# taz.de -- Debatte Repression in Aserbaidschan: Schockierender Ölpreis
       
       > Das Land erlebt eine beispiellose Welle der Repression. Das Regime fühlt
       > sich bedroht. Doch die Krise könnte auch eine Chance sein.
       
 (IMG) Bild: Das Regime steht auf Pomp: Abschlusszeremonie zum Ende der Europa-Spiele Ende Juni in Baku
       
       Zwei Mal war ich in Aserbaidschan im Gefängnis inhaftiert, nur weil ich die
       Regierung offen kritisiert hattee. Mein Schwager, Nizami Aghabayov, wurde
       auch verhaftet. Er muss möglicherweise bis zu 12 Jahren in Haft, nur weil
       ich in Berlin die unabhängige online-Plattform „Meydan TV“ gegründet habe,
       um über die Situation in Aserbaidschan zu berichten. Aber die letzte Nummer
       von Präsident Ilham Alijew hat sogar mich schockiert. 23 meiner Verwandten
       wurden gezwungen, an Alijew einen Brief zu schreiben, in dem sie sich von
       mir distanzieren. So etwas hat es in Aserbaidschan seit Stalin nicht mehr
       gegeben.
       
       Warum unter diesen Bedingungen nicht einfach schweigen?
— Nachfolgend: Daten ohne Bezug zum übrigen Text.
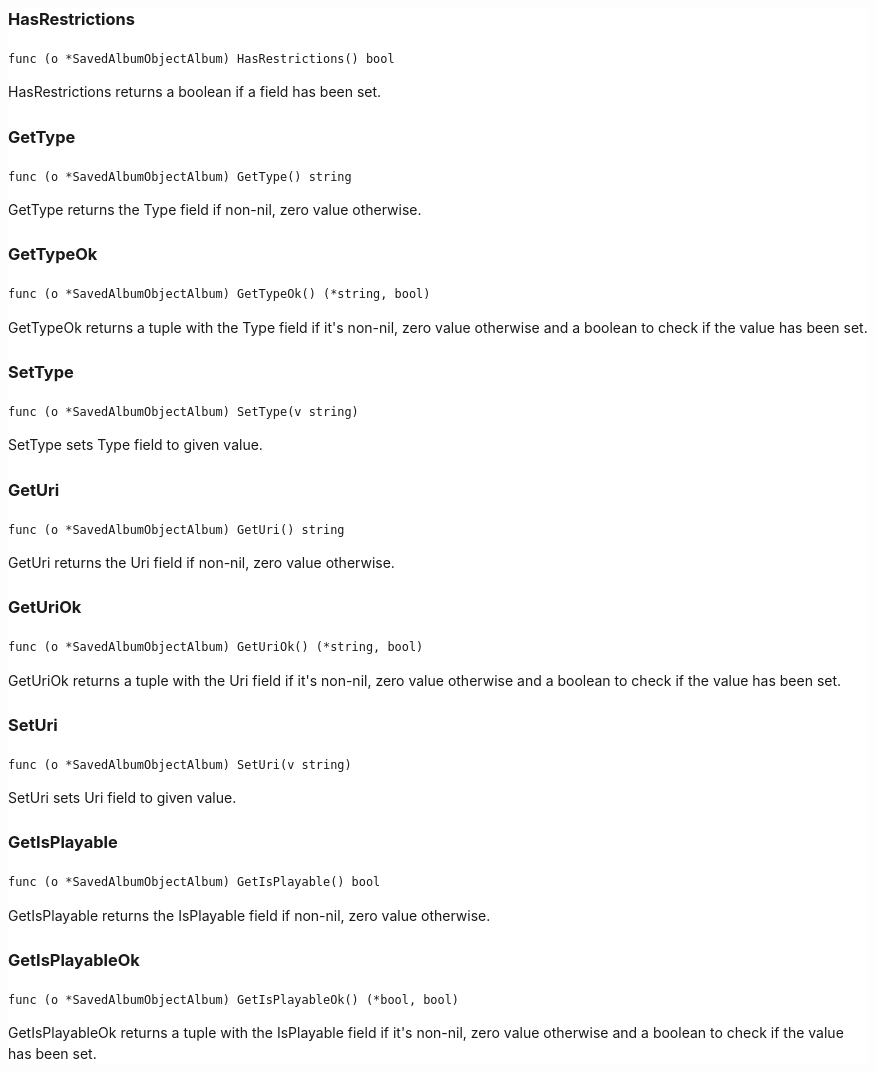 ### HasRestrictions

`func (o *SavedAlbumObjectAlbum) HasRestrictions() bool`

HasRestrictions returns a boolean if a field has been set.

### GetType

`func (o *SavedAlbumObjectAlbum) GetType() string`

GetType returns the Type field if non-nil, zero value otherwise.

### GetTypeOk

`func (o *SavedAlbumObjectAlbum) GetTypeOk() (*string, bool)`

GetTypeOk returns a tuple with the Type field if it's non-nil, zero value otherwise
and a boolean to check if the value has been set.

### SetType

`func (o *SavedAlbumObjectAlbum) SetType(v string)`

SetType sets Type field to given value.


### GetUri

`func (o *SavedAlbumObjectAlbum) GetUri() string`

GetUri returns the Uri field if non-nil, zero value otherwise.

### GetUriOk

`func (o *SavedAlbumObjectAlbum) GetUriOk() (*string, bool)`

GetUriOk returns a tuple with the Uri field if it's non-nil, zero value otherwise
and a boolean to check if the value has been set.

### SetUri

`func (o *SavedAlbumObjectAlbum) SetUri(v string)`

SetUri sets Uri field to given value.


### GetIsPlayable

`func (o *SavedAlbumObjectAlbum) GetIsPlayable() bool`

GetIsPlayable returns the IsPlayable field if non-nil, zero value otherwise.

### GetIsPlayableOk

`func (o *SavedAlbumObjectAlbum) GetIsPlayableOk() (*bool, bool)`

GetIsPlayableOk returns a tuple with the IsPlayable field if it's non-nil, zero value otherwise
and a boolean to check if the value has been set.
Wozu alle diese
       Opfer und Risiken? Weil es unmöglich ist, diese Erniedrigungen durch den
       Staat und durch diese kriminelle Regierung zu akzeptieren. Auch wenn dieser
       Staat bereit ist, seine Gegner zu töten, zu verhaften und zu foltern.
       
       Derzeit gibt es an die 100 politische Gefangenen in Aserbaidschan. Die
       führenden Menschenrechtler, Journalisten und Politiker sitzen im Knast. Die
       Geschichte von Leyla und Arif Yunus, bei der die Regierung die ganze
       Familie der führenden Menschrechtler pauschal ins Gefängnis geworfen hat,
       zeigt auch womit wir es in Aserbaidschan zu tun haben. Leyla und Arif Yunuz
       sind alte und kranke Leute, sie werden mehrere Jahre im Gefängnis mit
       Sicherheit nicht überleben. Deswegen können wir über eine de facto Rückkehr
       der Todesstrafe reden.
       
       Die Frage ist, warum findet diese neue Repressionswelle gerade jetzt statt?
       Präsident Alijew fühlt sich nicht mehr so sicher an der Macht wie früher.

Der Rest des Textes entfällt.